Israel Headed for Second Nationwide Coronavirus Lockdown
(Bloomberg) -- Israel is set to enter a second coronavirus lockdown and become the only developed country to shut down again nationwide, after a botched reopening of the economy sent infections soaring.
An inner cabinet of ministers late Thursday approved a two-week, full-fledged lockdown, to be followed by two more weeks of strict limits on movement and economic activity. After that, if the situation improves, restrictions would be applied only to communities with large outbreaks. The plan is subject to the final approval of the full cabinet on Sunday and faces opposition from some ministers.
The inner cabinet took the extraordinary step after watching daily cases rise from five in late May to more than 4,000 this week. The lockdown is expected to take effect on Wednesday or Friday, according to the Ynet website -- politically fraught timing on the eve of the Jewish holiday season.
The economic damage would be fierce, with nearly one-fifth of the labor force still out of work even though the country reopened by late May.
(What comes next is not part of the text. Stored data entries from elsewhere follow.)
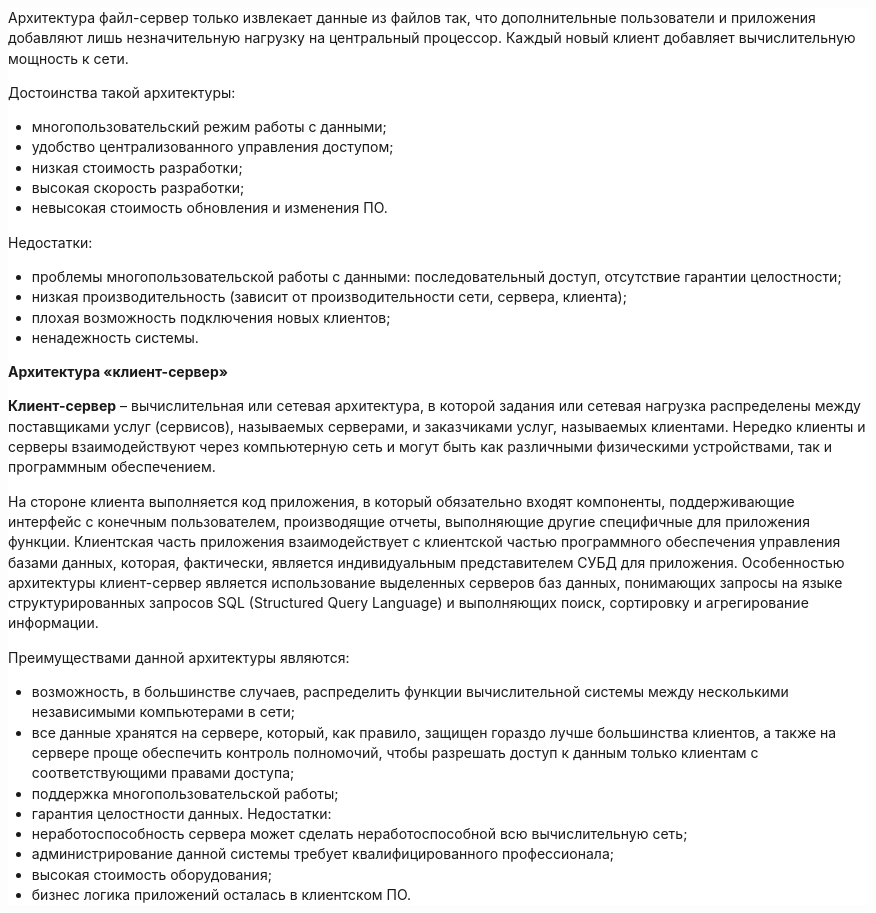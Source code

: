 Архитектура файл-сервер только извлекает данные из файлов так, что
дополнительные пользователи и приложения добавляют лишь незначительную
нагрузку на центральный процессор. Каждый новый клиент добавляет
вычислительную мощность к сети.

Достоинства такой архитектуры:
- многопользовательский режим работы с данными;
- удобство централизованного управления доступом;
- низкая стоимость разработки;
- высокая скорость разработки;
- невысокая стоимость обновления и изменения ПО.

Недостатки:
- проблемы многопользовательской работы с данными: последовательный
доступ, отсутствие гарантии целостности;
- низкая производительность (зависит от производительности сети, сервера,
клиента);
- плохая возможность подключения новых клиентов;
- ненадежность системы.

**Архитектура «клиент-сервер»**

**Клиент-сервер** – вычислительная или сетевая архитектура, в которой задания
или сетевая нагрузка распределены между поставщиками услуг (сервисов),
называемых серверами, и заказчиками услуг, называемых клиентами. Нередко
клиенты и серверы взаимодействуют через компьютерную сеть и могут быть как
различными физическими устройствами, так и программным обеспечением.

На стороне клиента выполняется код приложения, в который обязательно
входят компоненты, поддерживающие интерфейс с конечным пользователем,
производящие отчеты, выполняющие другие специфичные для приложения
функции.
Клиентская часть приложения взаимодействует с клиентской частью
программного обеспечения управления базами данных, которая, фактически,
является индивидуальным представителем СУБД для приложения.
Особенностью архитектуры клиент-сервер является использование выделенных
серверов баз данных, понимающих запросы на языке структурированных запросов
SQL (Structured Query Language) и выполняющих поиск, сортировку и
агрегирование информации.

Преимуществами данной архитектуры являются:
- возможность, в большинстве случаев, распределить функции вычислительной
системы между несколькими независимыми компьютерами в сети;
- все данные хранятся на сервере, который, как правило, защищен гораздо
лучше большинства клиентов, а также на сервере проще обеспечить контроль
полномочий, чтобы разрешать доступ к данным только клиентам с
соответствующими правами доступа;
- поддержка многопользовательской работы;
- гарантия целостности данных.
Недостатки:
- неработоспособность сервера может сделать неработоспособной всю
вычислительную сеть;
- администрирование данной системы требует квалифицированного
профессионала;
- высокая стоимость оборудования;
- бизнес логика приложений осталась в клиентском ПО.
A monthlong lockdown would cost the Israeli economy about 15 billion shekels ($4.4 billion), the Finance Ministry’s chief economist estimated Thursday.
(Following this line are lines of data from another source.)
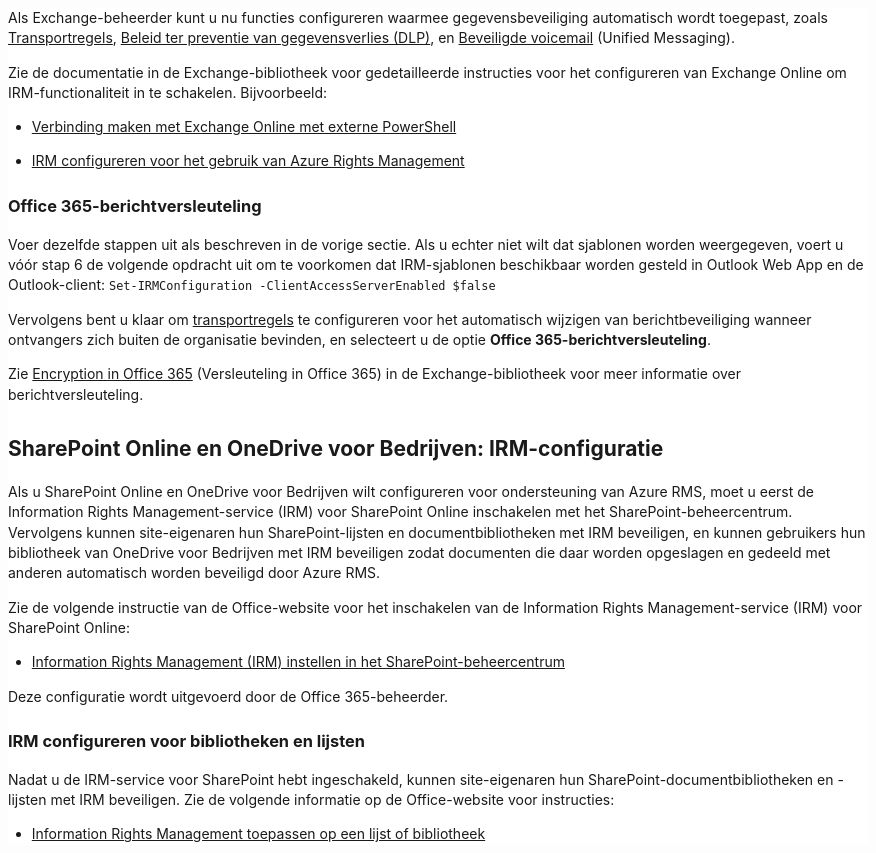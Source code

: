 Als Exchange-beheerder kunt u nu functies configureren waarmee gegevensbeveiliging automatisch wordt toegepast, zoals [Transportregels](https://technet.microsoft.com/library/dd302432.aspx), [Beleid ter preventie van gegevensverlies (DLP)](https://technet.microsoft.com/library/jj150527%28v=exchg.150%29.aspx), en [Beveiligde voicemail](https://technet.microsoft.com/library/dn198211%28v=exchg.150%29.aspx) (Unified Messaging).

Zie de documentatie in de Exchange-bibliotheek voor gedetailleerde instructies voor het configureren van Exchange Online om IRM-functionaliteit in te schakelen. Bijvoorbeeld:

-   [Verbinding maken met Exchange Online met externe PowerShell](https://technet.microsoft.com/library/jj984289%28v=exchg.160%29.aspx)

-   [IRM configureren voor het gebruik van Azure Rights Management](https://technet.microsoft.com/library/dn151475%28v=exchg.150%29.aspx)

### Office 365-berichtversleuteling
Voer dezelfde stappen uit als beschreven in de vorige sectie. Als u echter niet wilt dat sjablonen worden weergegeven, voert u vóór stap 6 de volgende opdracht uit om te voorkomen dat IRM-sjablonen beschikbaar worden gesteld in Outlook Web App en de Outlook-client: `Set-IRMConfiguration -ClientAccessServerEnabled $false`

Vervolgens bent u klaar om [transportregels](https://technet.microsoft.com/library/dd302432.aspx) te configureren voor het automatisch wijzigen van berichtbeveiliging wanneer ontvangers zich buiten de organisatie bevinden, en selecteert u de optie **Office 365-berichtversleuteling**.

Zie [Encryption in Office 365](https://technet.microsoft.com/library/dn569286.aspx) (Versleuteling in Office 365) in de Exchange-bibliotheek voor meer informatie over berichtversleuteling.

## SharePoint Online en OneDrive voor Bedrijven: IRM-configuratie
Als u SharePoint Online en OneDrive voor Bedrijven wilt configureren voor ondersteuning van Azure RMS, moet u eerst de Information Rights Management-service (IRM) voor SharePoint Online inschakelen met het SharePoint-beheercentrum. Vervolgens kunnen site-eigenaren hun SharePoint-lijsten en documentbibliotheken met IRM beveiligen, en kunnen gebruikers hun bibliotheek van OneDrive voor Bedrijven met IRM beveiligen zodat documenten die daar worden opgeslagen en gedeeld met anderen automatisch worden beveiligd door Azure RMS.

Zie de volgende instructie van de Office-website voor het inschakelen van de Information Rights Management-service (IRM) voor SharePoint Online:

-   [Information Rights Management (IRM) instellen in het SharePoint-beheercentrum](http://office.microsoft.com/office365-sharepoint-online-enterprise-help/set-up-information-rights-management-irm-insharepoint-online-HA102895193.aspx)

Deze configuratie wordt uitgevoerd door de Office 365-beheerder.

### IRM configureren voor bibliotheken en lijsten
Nadat u de IRM-service voor SharePoint hebt ingeschakeld, kunnen site-eigenaren hun SharePoint-documentbibliotheken en -lijsten met IRM beveiligen. Zie de volgende informatie op de Office-website voor instructies:

-   [Information Rights Management toepassen op een lijst of bibliotheek](http://office.microsoft.com/sharepoint-help/apply-information-rights-management-to-a-list-or-library-HA102891460.aspx)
The Bank of Israel forecast last month that the economy would contract 7% this year in case of a further surge in the disease, and has projected a 2020 government deficit as high as 14.6% of output.
A new lockdown would also be a fiasco for Prime Minister Benjamin Netanyahu and his governing coalition, which was formed in May with the express purpose of tackling a virus outbreak that had been brought under control with swift and decisive action in its initial months. Israel returned to normal life with an abandonment of caution that allowed cases and deaths to climb steadily.
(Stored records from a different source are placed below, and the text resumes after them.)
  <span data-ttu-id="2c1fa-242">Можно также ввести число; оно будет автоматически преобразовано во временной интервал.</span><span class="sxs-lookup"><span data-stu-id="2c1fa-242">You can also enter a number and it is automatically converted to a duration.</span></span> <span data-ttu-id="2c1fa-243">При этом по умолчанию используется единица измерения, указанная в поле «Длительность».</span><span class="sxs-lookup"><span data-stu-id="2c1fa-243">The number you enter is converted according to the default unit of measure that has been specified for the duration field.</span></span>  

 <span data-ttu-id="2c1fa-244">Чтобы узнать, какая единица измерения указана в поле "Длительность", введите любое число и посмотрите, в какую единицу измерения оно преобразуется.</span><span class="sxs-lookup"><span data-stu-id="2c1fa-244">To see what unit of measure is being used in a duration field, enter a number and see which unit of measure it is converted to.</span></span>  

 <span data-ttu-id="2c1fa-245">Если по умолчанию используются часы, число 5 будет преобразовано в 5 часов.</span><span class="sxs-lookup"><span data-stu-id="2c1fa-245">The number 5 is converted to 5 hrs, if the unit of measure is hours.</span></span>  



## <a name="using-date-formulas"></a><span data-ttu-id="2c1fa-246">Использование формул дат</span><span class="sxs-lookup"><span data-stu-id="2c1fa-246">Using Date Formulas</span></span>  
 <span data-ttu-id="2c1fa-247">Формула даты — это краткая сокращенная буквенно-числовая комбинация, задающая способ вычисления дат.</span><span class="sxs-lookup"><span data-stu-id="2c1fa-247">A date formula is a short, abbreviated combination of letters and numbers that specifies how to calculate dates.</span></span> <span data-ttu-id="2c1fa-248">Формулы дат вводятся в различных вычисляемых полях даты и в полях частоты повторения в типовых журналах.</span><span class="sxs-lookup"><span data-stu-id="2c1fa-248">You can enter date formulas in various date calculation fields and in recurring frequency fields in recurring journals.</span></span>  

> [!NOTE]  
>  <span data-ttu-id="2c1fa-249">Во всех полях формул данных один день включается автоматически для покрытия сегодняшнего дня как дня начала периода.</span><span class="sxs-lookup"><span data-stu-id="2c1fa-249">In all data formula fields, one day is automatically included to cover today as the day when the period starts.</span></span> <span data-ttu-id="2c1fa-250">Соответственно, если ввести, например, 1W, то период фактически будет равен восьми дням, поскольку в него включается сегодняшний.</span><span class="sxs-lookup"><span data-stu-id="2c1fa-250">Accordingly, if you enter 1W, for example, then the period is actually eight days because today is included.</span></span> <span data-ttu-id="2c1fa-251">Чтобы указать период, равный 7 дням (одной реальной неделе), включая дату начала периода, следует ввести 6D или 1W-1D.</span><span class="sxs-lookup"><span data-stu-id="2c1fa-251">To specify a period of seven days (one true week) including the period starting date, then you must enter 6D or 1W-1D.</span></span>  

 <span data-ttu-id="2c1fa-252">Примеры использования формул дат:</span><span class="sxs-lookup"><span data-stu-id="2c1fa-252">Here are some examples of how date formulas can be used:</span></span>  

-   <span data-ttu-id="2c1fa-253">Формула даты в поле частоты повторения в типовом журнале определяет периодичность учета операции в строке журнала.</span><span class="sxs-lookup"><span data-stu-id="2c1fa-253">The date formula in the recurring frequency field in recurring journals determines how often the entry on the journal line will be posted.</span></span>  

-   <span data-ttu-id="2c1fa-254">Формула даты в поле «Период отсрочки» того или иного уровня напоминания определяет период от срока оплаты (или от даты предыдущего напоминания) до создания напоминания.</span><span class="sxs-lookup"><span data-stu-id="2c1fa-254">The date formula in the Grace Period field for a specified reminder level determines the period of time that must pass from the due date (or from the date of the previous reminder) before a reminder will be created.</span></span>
Since late May, the number of cases in the country of 9 million people has surged to more than 145,000 from roughly 17,000, while deaths quadrupled to nearly 1,100. Some epidemiologists have warned that the country’s hospitals are nearly overwhelmed.
Dissatisfaction with Netanyahu’s handling of the outbreak, high unemployment and the corruption allegations against the long-time prime minister have come together in a storm of discontent that’s taken shape in mass weekly protests against him.
When Netanyahu hailed the reopening of the economy 3 1/2 months ago, he warned that restrictions may have to return if daily infection numbers passed 100. But as the numbers skyrocketed, disputes within his cabinet of 30 ministers and the political and economic cost of locking down the country stalled action.
Just last week, Netanyahu tried to lock down selected communities with the highest infection rates, but was forced to retreat amid strong opposition from ultra-Orthodox Jewish lawmakers. Large gatherings for life-cycle milestones and for religious study have fostered the virus’s spread, centered mainly in ultra-Orthodox and Arab areas of the country.
Several ultra-Orthodox lawmakers have threatened to pull out of Netanyahu’s brittle coalition if the government goes ahead with a lockdown during the holiday season, which begins Sept. 18 and lasts about three weeks.